PdfExtractor.ExtractText is too slow

rhrufftx · August 20, 2009, 12:25am

Version 3.5 (.NET) is 80 times slower than previous versions when calling PdfExtractor.ExtractText().

In a simple batch text extraction of 250 PDF documents, version 3.2 averaged 31 ms per document whereas version 3.5 averaged an astounding 2493 ms per document.

I have attached three small documents that demonstrate the issue:

3 pages of text that takes 10 seconds
1 page of text that takes 20 seconds
1 page of text that takes 380 ms (this document converted the fastest of the entire set, but it was still 10 times slower than the average of the previous version).

I am eager to use the new version because it eliminates the unmanaged code and handles other Western languages by improving support of the characters in the upper ANSI range. But the performance has got to be improved. I hope the attached files will help you find/fix the issue.

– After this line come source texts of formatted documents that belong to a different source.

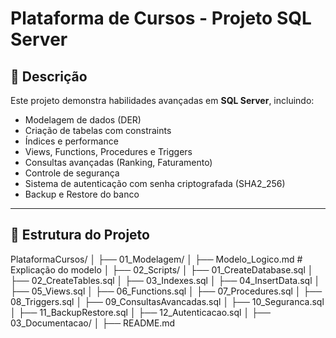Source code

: # Plataforma de Cursos - Projeto SQL Server

## 📌 Descrição
Este projeto demonstra habilidades avançadas em **SQL Server**, incluindo:
- Modelagem de dados (DER)
- Criação de tabelas com constraints
- Índices e performance
- Views, Functions, Procedures e Triggers
- Consultas avançadas (Ranking, Faturamento)
- Controle de segurança
- Sistema de autenticação com senha criptografada (SHA2_256)
- Backup e Restore do banco

---

## 📂 Estrutura do Projeto
PlataformaCursos/
│
├── 01_Modelagem/
│ ├── Modelo_Logico.md # Explicação do modelo
│
├── 02_Scripts/
│ ├── 01_CreateDatabase.sql
│ ├── 02_CreateTables.sql
│ ├── 03_Indexes.sql
│ ├── 04_InsertData.sql
│ ├── 05_Views.sql
│ ├── 06_Functions.sql
│ ├── 07_Procedures.sql
│ ├── 08_Triggers.sql
│ ├── 09_ConsultasAvancadas.sql
│ ├── 10_Seguranca.sql
│ ├── 11_BackupRestore.sql
│ ├── 12_Autenticacao.sql
│
├── 03_Documentacao/
│ ├── README.md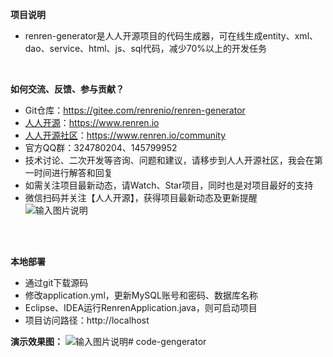 **项目说明** 
- renren-generator是人人开源项目的代码生成器，可在线生成entity、xml、dao、service、html、js、sql代码，减少70%以上的开发任务
<br> 


**如何交流、反馈、参与贡献？** 
- Git仓库：https://gitee.com/renrenio/renren-generator
- [人人开源](https://www.renren.io)：https://www.renren.io   
- [人人开源社区](https://www.renren.io/community)：https://www.renren.io/community   
- 官方QQ群：324780204、145799952
- 技术讨论、二次开发等咨询、问题和建议，请移步到人人开源社区，我会在第一时间进行解答和回复
- 如需关注项目最新动态，请Watch、Star项目，同时也是对项目最好的支持
- 微信扫码并关注【人人开源】，获得项目最新动态及更新提醒<br>
![输入图片说明](http://cdn.renren.io/47c26201804031918312618.jpg "在这里输入图片标题")
<br> 
<br> 

 **本地部署**
- 通过git下载源码
- 修改application.yml，更新MySQL账号和密码、数据库名称
- Eclipse、IDEA运行RenrenApplication.java，则可启动项目
- 项目访问路径：http://localhost

**演示效果图：**
![输入图片说明](https://images.gitee.com/uploads/images/2018/0731/150920_761d8835_63154.jpeg "aa.jpg")# code-gengerator
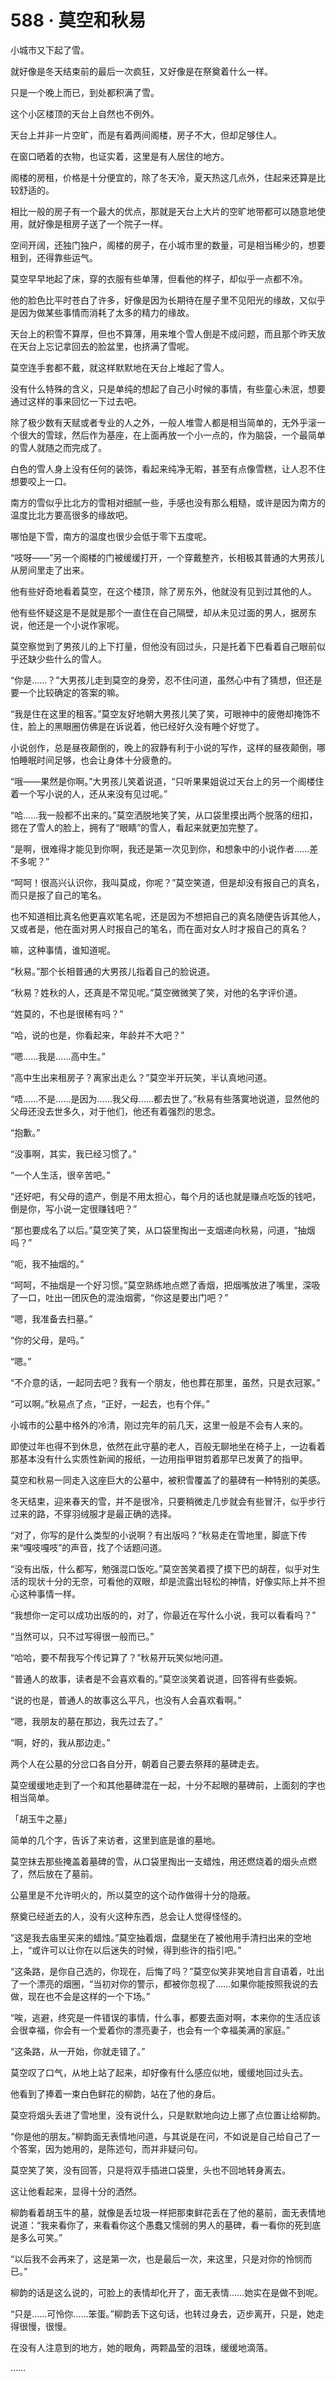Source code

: # 588 · 莫空和秋易

小城市又下起了雪。

就好像是冬天结束前的最后一次疯狂，又好像是在祭奠着什么一样。

只是一个晚上而已，到处都积满了雪。

这个小区楼顶的天台上自然也不例外。
	
天台上并非一片空旷，而是有着两间阁楼，房子不大，但却足够住人。

在窗口晒着的衣物，也证实着，这里是有人居住的地方。

阁楼的房租，价格是十分便宜的，除了冬天冷，夏天热这几点外，住起来还算是比较舒适的。

相比一般的房子有一个最大的优点，那就是天台上大片的空旷地带都可以随意地使用，就好像是租房子送了一个院子一样。

空间开阔，还独门独户，阁楼的房子，在小城市里的数量，可是相当稀少的，想要租到，还得靠些运气。

莫空早早地起了床，穿的衣服有些单薄，但看他的样子，却似乎一点都不冷。

他的脸色比平时苍白了许多，好像是因为长期待在屋子里不见阳光的缘故，又似乎是因为做某些事情而消耗了太多的精力的缘故。

天台上的积雪不算厚，但也不算薄，用来堆个雪人倒是不成问题，而且那个昨天放在天台上忘记拿回去的脸盆里，也挤满了雪呢。

莫空连手套都不戴，就这样默默地在天台上堆起了雪人。

没有什么特殊的含义，只是单纯的想起了自己小时候的事情，有些童心未泯，想要通过这样的事来回忆一下过去吧。

除了极少数有天赋或者专业的人之外，一般人堆雪人都是相当简单的，无外乎滚一个很大的雪球，然后作为基座，在上面再放一个小一点的，作为脑袋，一个最简单的雪人就随之而完成了。

白色的雪人身上没有任何的装饰，看起来纯净无暇，甚至有点像雪糕，让人忍不住想要咬上一口。

南方的雪似乎比北方的雪相对细腻一些，手感也没有那么粗糙，或许是因为南方的温度比北方要高很多的缘故吧。

哪怕是下雪，南方的温度也很少会低于零下五度呢。

“吱呀——”另一个阁楼的门被缓缓打开，一个穿戴整齐，长相极其普通的大男孩儿从房间里走了出来。

他有些好奇地看着莫空，在这个楼顶，除了房东外，他就没有见到过其他的人。

他有些怀疑这是不是就是那个一直住在自己隔壁，却从未见过面的男人，据房东说，他还是一个小说作家呢。

莫空察觉到了男孩儿的上下打量，但他没有回过头，只是托着下巴看着自己眼前似乎还缺少些什么的雪人。

“你是……？”大男孩儿走到莫空的身旁，忍不住问道，虽然心中有了猜想，但还是要一个比较确定的答案的嘛。

“我是住在这里的租客。”莫空友好地朝大男孩儿笑了笑，可眼神中的疲倦却掩饰不住，脸上的黑眼圈仿佛是在诉说着，他已经好久没有睡个好觉了。

小说创作，总是昼夜颠倒的，晚上的寂静有利于小说的写作，这样的昼夜颠倒，哪怕睡眠时间足够，也会让身体十分疲惫的。

“哦——果然是你啊。”大男孩儿笑着说道，“只听果果姐说过天台上的另一个阁楼住着一个写小说的人，还从来没有见过呢。”

“哈……我一般都不出来的。”莫空洒脱地笑了笑，从口袋里摸出两个脱落的纽扣，摁在了雪人的脸上，拥有了“眼睛”的雪人，看起来就更加完整了。

“是啊，很难得才能见到你啊，我还是第一次见到你，和想象中的小说作者……差不多呢？”

“呵呵！很高兴认识你，我叫莫成，你呢？”莫空笑道，但是却没有报自己的真名，而只是报了自己的笔名。

也不知道相比真名他更喜欢笔名呢，还是因为不想把自己的真名随便告诉其他人，又或者是，他在面对男人时报自己的笔名，而在面对女人时才报自己的真名？

嘛，这种事情，谁知道呢。

“秋易。”那个长相普通的大男孩儿指着自己的脸说道。

“秋易？姓秋的人，还真是不常见呢。”莫空微微笑了笑，对他的名字评价道。

“姓莫的，不也是很稀有吗？”

“哈，说的也是，你看起来，年龄并不大吧？”

“嗯……我是……高中生。”

“高中生出来租房子？离家出走么？”莫空半开玩笑，半认真地问道。

“唔……不是……是因为……我父母……都去世了。”秋易有些落寞地说道，显然他的父母还没去世多久，对于他们，他还有着强烈的思念。

“抱歉。”

“没事啊，其实，我已经习惯了。”

“一个人生活，很辛苦吧。”

“还好吧，有父母的遗产，倒是不用太担心，每个月的话也就是赚点吃饭的钱吧，倒是你，写小说一定很赚钱吧？”

“那也要成名了以后。”莫空笑了笑，从口袋里掏出一支烟递向秋易，问道，“抽烟吗？”

“呃，我不抽烟的。”

“呵呵，不抽烟是一个好习惯。”莫空熟练地点燃了香烟，把烟嘴放进了嘴里，深吸了一口，吐出一团灰色的混浊烟雾，“你这是要出门吧？”

“嗯，我准备去扫墓。”

“你的父母，是吗。”

“嗯。”

“不介意的话，一起同去吧？我有一个朋友，他也葬在那里，虽然，只是衣冠冢。”

“可以啊。”秋易点了点，“正好，一起去，也有个伴。”

小城市的公墓中格外的冷清，刚过完年的前几天，这里一般是不会有人来的。

即使过年也得不到休息，依然在此守墓的老人，百般无聊地坐在椅子上，一边看着那基本没有什么实质性新闻的报纸，一边用指甲钳剪着那早已发黄了的指甲。

莫空和秋易一同走入这座巨大的公墓中，被积雪覆盖了的墓碑有一种特别的美感。

冬天结束，迎来春天的雪，并不是很冷，只要稍微走几步就会有些冒汗，似乎步行过来的路，不穿羽绒服才是最正确的选择。

“对了，你写的是什么类型的小说啊？有出版吗？”秋易走在雪地里，脚底下传来“嘎吱嘎吱”的声音，找了个话题问道。

“没有出版，什么都写，勉强混口饭吃。”莫空苦笑着摸了摸下巴的胡茬，似乎对生活的现状十分的无奈，可看他的双眼，却是流露出轻松的神情，好像实际上并不担心这种事情一样。

“我想你一定可以成功出版的的，对了，你最近在写什么小说，我可以看看吗？”

“当然可以，只不过写得很一般而已。”

“哈哈，要不帮我写个传记算了？”秋易开玩笑似地问道。

“普通人的故事，读者是不会喜欢看的。”莫空淡笑着说道，回答得有些委婉。

“说的也是，普通人的故事这么平凡，也没有人会喜欢看啊。”

“嗯，我朋友的墓在那边，我先过去了。”

“啊，好的，我从那边走。”

两个人在公墓的分岔口各自分开，朝着自己要去祭拜的墓碑走去。

莫空缓缓地走到了一个和其他墓碑混在一起，十分不起眼的墓碑前，上面刻的字也相当简单。

「胡玉牛之墓」

简单的几个字，告诉了来访者，这里到底是谁的墓地。

莫空抹去那些掩盖着墓碑的雪，从口袋里掏出一支蜡烛，用还燃烧着的烟头点燃了，然后放在了墓前。

公墓里是不允许明火的，所以莫空的这个动作做得十分的隐蔽。

祭奠已经逝去的人，没有火这种东西，总会让人觉得怪怪的。

“这是我去庙里买来的蜡烛。”莫空抽着烟，盘腿坐在了被他用手清扫出来的空地上，“或许可以让你在以后迷失的时候，得到些许的指引吧。”

“这条路，是你自己选的，你现在，后悔了吗？”莫空似笑非笑地自言自语着，吐出了一个漂亮的烟圈，“当初对你的警示，都被你忽视了……如果你能按照我说的去做，现在也不会是这样的一个下场。”

“唉，逃避，终究是一件错误的事情，什么事，都要去面对啊，本来你的生活应该会很幸福，你会有一个爱着你的漂亮妻子，也会有一个幸福美满的家庭。”

“这条路，从一开始，你就走错了。”

莫空叹了口气，从地上站了起来，却好像有什么感应似地，缓缓地回过头去。

他看到了捧着一束白色鲜花的柳韵，站在了他的身后。

莫空将烟头丢进了雪地里，没有说什么，只是默默地向边上挪了点位置让给柳韵。

“你是他的朋友。”柳韵面无表情地问道，与其说是在问，不如说是自己给自己了一个答案，因为她用的，是陈述句，而并非疑问句。

莫空笑了笑，没有回答，只是将双手插进口袋里，头也不回地转身离去。

这让他看起来，显得十分的洒然。

柳韵看着胡玉牛的墓，就像是丢垃圾一样把那束鲜花丢在了他的墓前，面无表情地说道：“我来看你了，来看看你这个愚蠢又懦弱的男人的墓碑，看一看你的死到底是多么可笑。”

“以后我不会再来了，这是第一次，也是最后一次，来这里，只是对你的怜悯而已。”

柳韵的话是这么说的，可脸上的表情却化开了，面无表情……她实在是做不到呢。

“只是……可怜你……笨蛋。”柳韵丢下这句话，也转过身去，迈步离开，只是，她走得很慢，很慢。

在没有人注意到的地方，她的眼角，两颗晶莹的泪珠，缓缓地滴落。

……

shahzadlatif · August 20, 2009, 6:32am

Hi Robert,

I have tested the issue at my end and found that one of the PDFs took the same time in 3.4 and 3.5. However, the other two files didn’t work with 3.4; an exception was thrown while extracting text using 3.4. Of course, these issues were resolved in 3.5. However, in order to see if the performance of PdfExtractor class can be improved, our team will be looking into the matter and you’ll be updated via this forum. This issue is logged as PDFKITNET-10150 in our issue tracking system.

We’re sorry for the inconvenience.
Regards,

aspose.notifier · August 6, 2010, 2:14pm

The issues you have found earlier (filed as 10150) have been fixed in this update.

This message was posted using Notification2Forum from Downloads module by aspose.notifier.